• [TASK INSTRUCTIONS] Repeat each entry exactly and drop the pictures.

• [Collected data]
★ ★ ★ ★
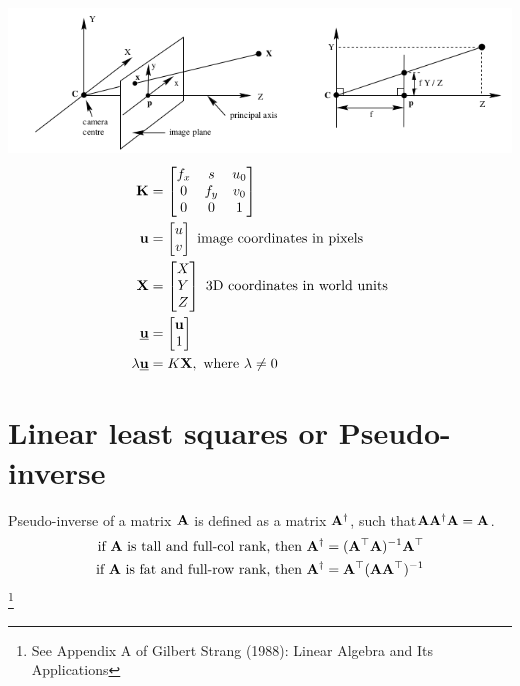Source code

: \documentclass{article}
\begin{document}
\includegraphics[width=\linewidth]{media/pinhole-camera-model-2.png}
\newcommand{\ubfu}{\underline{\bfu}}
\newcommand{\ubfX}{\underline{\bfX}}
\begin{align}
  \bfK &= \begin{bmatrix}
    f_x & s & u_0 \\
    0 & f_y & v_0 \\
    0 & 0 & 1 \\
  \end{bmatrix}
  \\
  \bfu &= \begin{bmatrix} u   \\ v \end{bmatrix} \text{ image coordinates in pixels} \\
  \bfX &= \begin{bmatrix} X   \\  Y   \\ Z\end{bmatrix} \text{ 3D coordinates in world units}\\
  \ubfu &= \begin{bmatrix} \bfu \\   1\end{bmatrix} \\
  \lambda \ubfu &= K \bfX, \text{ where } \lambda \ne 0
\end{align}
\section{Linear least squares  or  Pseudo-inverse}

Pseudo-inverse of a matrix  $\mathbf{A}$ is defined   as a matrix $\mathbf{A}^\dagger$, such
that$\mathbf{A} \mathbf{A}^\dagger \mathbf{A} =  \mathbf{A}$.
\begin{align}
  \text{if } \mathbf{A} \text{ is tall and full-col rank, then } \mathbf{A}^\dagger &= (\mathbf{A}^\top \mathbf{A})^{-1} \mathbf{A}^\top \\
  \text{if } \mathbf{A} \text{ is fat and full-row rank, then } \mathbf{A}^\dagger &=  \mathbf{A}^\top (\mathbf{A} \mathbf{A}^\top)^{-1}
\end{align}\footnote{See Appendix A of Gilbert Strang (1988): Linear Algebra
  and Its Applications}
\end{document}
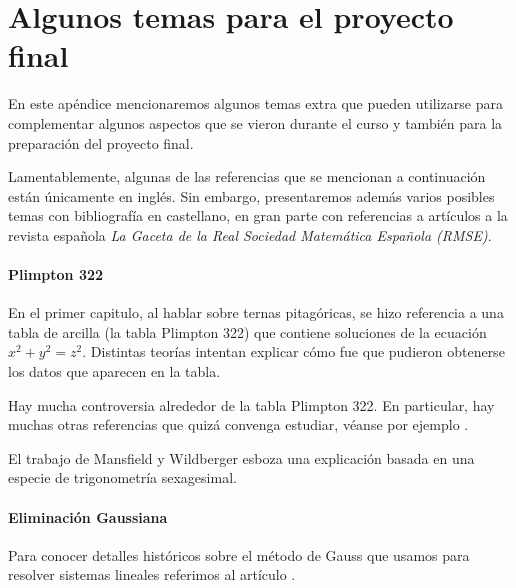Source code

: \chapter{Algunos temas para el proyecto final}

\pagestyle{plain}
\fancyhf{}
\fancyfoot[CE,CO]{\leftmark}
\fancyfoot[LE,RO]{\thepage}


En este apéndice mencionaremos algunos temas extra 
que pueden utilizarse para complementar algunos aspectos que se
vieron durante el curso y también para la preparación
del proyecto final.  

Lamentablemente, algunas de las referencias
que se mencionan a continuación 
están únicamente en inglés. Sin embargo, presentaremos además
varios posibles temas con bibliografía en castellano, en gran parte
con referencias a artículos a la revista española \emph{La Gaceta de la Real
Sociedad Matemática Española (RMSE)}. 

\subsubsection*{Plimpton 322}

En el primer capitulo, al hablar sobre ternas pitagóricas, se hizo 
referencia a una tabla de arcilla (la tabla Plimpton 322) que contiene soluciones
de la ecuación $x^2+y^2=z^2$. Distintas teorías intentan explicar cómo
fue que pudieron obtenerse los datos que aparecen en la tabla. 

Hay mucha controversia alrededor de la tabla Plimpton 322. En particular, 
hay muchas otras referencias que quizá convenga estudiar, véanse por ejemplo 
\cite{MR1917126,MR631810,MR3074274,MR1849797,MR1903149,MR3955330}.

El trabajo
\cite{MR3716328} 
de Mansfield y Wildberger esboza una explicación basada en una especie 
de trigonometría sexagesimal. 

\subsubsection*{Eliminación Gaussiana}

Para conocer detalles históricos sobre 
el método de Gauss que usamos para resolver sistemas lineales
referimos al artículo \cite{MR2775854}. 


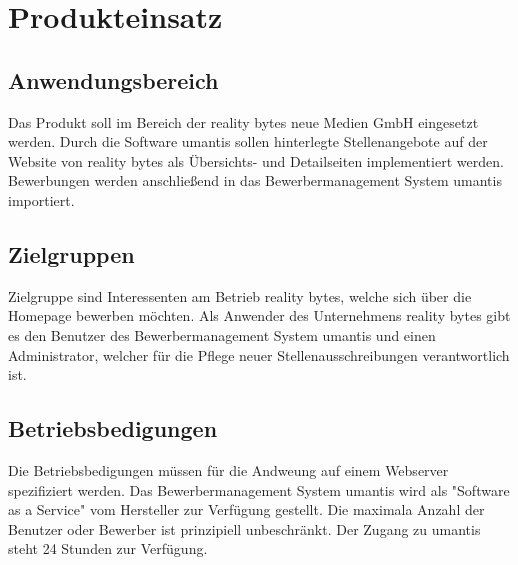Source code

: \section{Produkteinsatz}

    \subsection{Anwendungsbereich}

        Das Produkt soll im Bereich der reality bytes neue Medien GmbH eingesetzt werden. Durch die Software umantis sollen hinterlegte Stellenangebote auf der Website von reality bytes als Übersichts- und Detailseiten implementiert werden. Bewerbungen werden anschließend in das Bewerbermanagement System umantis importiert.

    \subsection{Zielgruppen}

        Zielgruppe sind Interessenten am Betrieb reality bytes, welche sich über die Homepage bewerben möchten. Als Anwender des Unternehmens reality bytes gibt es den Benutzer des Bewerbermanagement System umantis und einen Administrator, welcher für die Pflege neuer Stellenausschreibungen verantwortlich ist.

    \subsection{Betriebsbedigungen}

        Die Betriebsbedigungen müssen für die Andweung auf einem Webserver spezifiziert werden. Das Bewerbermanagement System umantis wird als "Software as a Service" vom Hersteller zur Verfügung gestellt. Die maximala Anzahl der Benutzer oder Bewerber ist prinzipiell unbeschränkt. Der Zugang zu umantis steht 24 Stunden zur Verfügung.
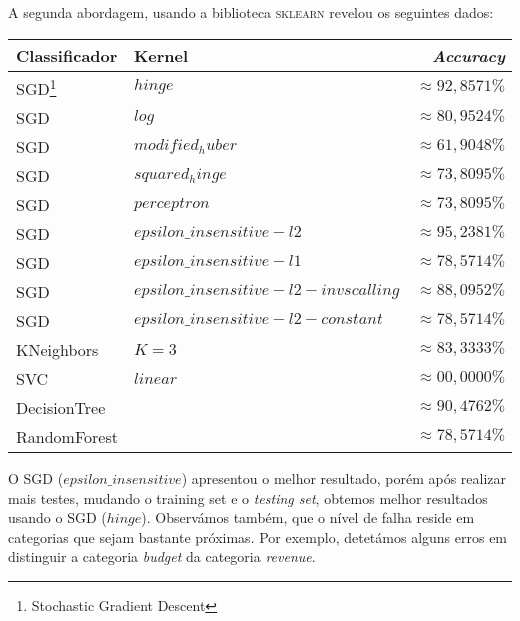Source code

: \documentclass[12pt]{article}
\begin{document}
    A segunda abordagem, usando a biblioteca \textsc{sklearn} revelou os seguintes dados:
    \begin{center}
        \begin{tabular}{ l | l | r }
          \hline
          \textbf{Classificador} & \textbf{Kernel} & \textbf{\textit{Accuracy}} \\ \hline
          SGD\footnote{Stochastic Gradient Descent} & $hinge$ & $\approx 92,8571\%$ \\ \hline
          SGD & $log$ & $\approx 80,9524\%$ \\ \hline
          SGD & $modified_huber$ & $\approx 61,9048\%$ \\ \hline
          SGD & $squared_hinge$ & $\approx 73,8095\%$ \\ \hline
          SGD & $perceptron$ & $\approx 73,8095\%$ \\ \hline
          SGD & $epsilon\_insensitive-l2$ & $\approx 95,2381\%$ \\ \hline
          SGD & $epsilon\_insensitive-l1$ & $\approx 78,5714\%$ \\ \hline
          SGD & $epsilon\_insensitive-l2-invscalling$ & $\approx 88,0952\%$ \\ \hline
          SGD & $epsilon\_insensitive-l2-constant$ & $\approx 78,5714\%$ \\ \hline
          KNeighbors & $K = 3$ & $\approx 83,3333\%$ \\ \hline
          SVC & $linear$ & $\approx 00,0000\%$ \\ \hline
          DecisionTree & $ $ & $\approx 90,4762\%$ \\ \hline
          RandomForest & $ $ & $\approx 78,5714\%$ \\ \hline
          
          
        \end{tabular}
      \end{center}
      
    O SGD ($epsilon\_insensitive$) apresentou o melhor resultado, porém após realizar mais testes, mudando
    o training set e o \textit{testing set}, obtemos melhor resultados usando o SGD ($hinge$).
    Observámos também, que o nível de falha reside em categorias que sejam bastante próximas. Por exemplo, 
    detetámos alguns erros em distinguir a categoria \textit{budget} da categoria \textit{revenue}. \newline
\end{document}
★ ★ ★ ★
• [WRITTEN SOLUTION]
Source code

: \documentclass{article}
\begin{document}
\includegraphics[width=\linewidth]{media/pinhole-camera-model-2.png}
\newcommand{\ubfu}{\underline{\bfu}}
\newcommand{\ubfX}{\underline{\bfX}}
\begin{align}
  \bfK &= \begin{bmatrix}
    f_x & s & u_0 \\
    0 & f_y & v_0 \\
    0 & 0 & 1 \\
  \end{bmatrix}
  \\
  \bfu &= \begin{bmatrix} u   \\ v \end{bmatrix} \text{ image coordinates in pixels} \\
  \bfX &= \begin{bmatrix} X   \\  Y   \\ Z\end{bmatrix} \text{ 3D coordinates in world units}\\
  \ubfu &= \begin{bmatrix} \bfu \\   1\end{bmatrix} \\
  \lambda \ubfu &= K \bfX, \text{ where } \lambda \ne 0
\end{align}
\section{Linear least squares  or  Pseudo-inverse}

Pseudo-inverse of a matrix  $\mathbf{A}$ is defined   as a matrix $\mathbf{A}^\dagger$, such
that$\mathbf{A} \mathbf{A}^\dagger \mathbf{A} =  \mathbf{A}$.
\begin{align}
  \text{if } \mathbf{A} \text{ is tall and full-col rank, then } \mathbf{A}^\dagger &= (\mathbf{A}^\top \mathbf{A})^{-1} \mathbf{A}^\top \\
  \text{if } \mathbf{A} \text{ is fat and full-row rank, then } \mathbf{A}^\dagger &=  \mathbf{A}^\top (\mathbf{A} \mathbf{A}^\top)^{-1}
\end{align}\footnote{See Appendix A of Gilbert Strang (1988): Linear Algebra
  and Its Applications}
\end{document}
Source code

: \chapter{Algunos temas para el proyecto final}

\pagestyle{plain}
\fancyhf{}
\fancyfoot[CE,CO]{\leftmark}
\fancyfoot[LE,RO]{\thepage}


En este apéndice mencionaremos algunos temas extra 
que pueden utilizarse para complementar algunos aspectos que se
vieron durante el curso y también para la preparación
del proyecto final.  

Lamentablemente, algunas de las referencias
que se mencionan a continuación 
están únicamente en inglés. Sin embargo, presentaremos además
varios posibles temas con bibliografía en castellano, en gran parte
con referencias a artículos a la revista española \emph{La Gaceta de la Real
Sociedad Matemática Española (RMSE)}. 

\subsubsection*{Plimpton 322}

En el primer capitulo, al hablar sobre ternas pitagóricas, se hizo 
referencia a una tabla de arcilla (la tabla Plimpton 322) que contiene soluciones
de la ecuación $x^2+y^2=z^2$. Distintas teorías intentan explicar cómo
fue que pudieron obtenerse los datos que aparecen en la tabla. 

Hay mucha controversia alrededor de la tabla Plimpton 322. En particular, 
hay muchas otras referencias que quizá convenga estudiar, véanse por ejemplo 
\cite{MR1917126,MR631810,MR3074274,MR1849797,MR1903149,MR3955330}.

El trabajo
\cite{MR3716328} 
de Mansfield y Wildberger esboza una explicación basada en una especie 
de trigonometría sexagesimal. 

\subsubsection*{Eliminación Gaussiana}

Para conocer detalles históricos sobre 
el método de Gauss que usamos para resolver sistemas lineales
referimos al artículo \cite{MR2775854}. 


Source code

: \section{Produkteinsatz}

    \subsection{Anwendungsbereich}

        Das Produkt soll im Bereich der reality bytes neue Medien GmbH eingesetzt werden. Durch die Software umantis sollen hinterlegte Stellenangebote auf der Website von reality bytes als Übersichts- und Detailseiten implementiert werden. Bewerbungen werden anschließend in das Bewerbermanagement System umantis importiert.

    \subsection{Zielgruppen}

        Zielgruppe sind Interessenten am Betrieb reality bytes, welche sich über die Homepage bewerben möchten. Als Anwender des Unternehmens reality bytes gibt es den Benutzer des Bewerbermanagement System umantis und einen Administrator, welcher für die Pflege neuer Stellenausschreibungen verantwortlich ist.

    \subsection{Betriebsbedigungen}

        Die Betriebsbedigungen müssen für die Andweung auf einem Webserver spezifiziert werden. Das Bewerbermanagement System umantis wird als "Software as a Service" vom Hersteller zur Verfügung gestellt. Die maximala Anzahl der Benutzer oder Bewerber ist prinzipiell unbeschränkt. Der Zugang zu umantis steht 24 Stunden zur Verfügung.
Source code

: \documentclass[12pt]{article}
\begin{document}
    A segunda abordagem, usando a biblioteca \textsc{sklearn} revelou os seguintes dados:
    \begin{center}
        \begin{tabular}{ l | l | r }
          \hline
          \textbf{Classificador} & \textbf{Kernel} & \textbf{\textit{Accuracy}} \\ \hline
          SGD\footnote{Stochastic Gradient Descent} & $hinge$ & $\approx 92,8571\%$ \\ \hline
          SGD & $log$ & $\approx 80,9524\%$ \\ \hline
          SGD & $modified_huber$ & $\approx 61,9048\%$ \\ \hline
          SGD & $squared_hinge$ & $\approx 73,8095\%$ \\ \hline
          SGD & $perceptron$ & $\approx 73,8095\%$ \\ \hline
          SGD & $epsilon\_insensitive-l2$ & $\approx 95,2381\%$ \\ \hline
          SGD & $epsilon\_insensitive-l1$ & $\approx 78,5714\%$ \\ \hline
          SGD & $epsilon\_insensitive-l2-invscalling$ & $\approx 88,0952\%$ \\ \hline
          SGD & $epsilon\_insensitive-l2-constant$ & $\approx 78,5714\%$ \\ \hline
          KNeighbors & $K = 3$ & $\approx 83,3333\%$ \\ \hline
          SVC & $linear$ & $\approx 00,0000\%$ \\ \hline
          DecisionTree & $ $ & $\approx 90,4762\%$ \\ \hline
          RandomForest & $ $ & $\approx 78,5714\%$ \\ \hline
          
          
        \end{tabular}
      \end{center}
      
    O SGD ($epsilon\_insensitive$) apresentou o melhor resultado, porém após realizar mais testes, mudando
    o training set e o \textit{testing set}, obtemos melhor resultados usando o SGD ($hinge$).
    Observámos também, que o nível de falha reside em categorias que sejam bastante próximas. Por exemplo, 
    detetámos alguns erros em distinguir a categoria \textit{budget} da categoria \textit{revenue}. \newline
\end{document}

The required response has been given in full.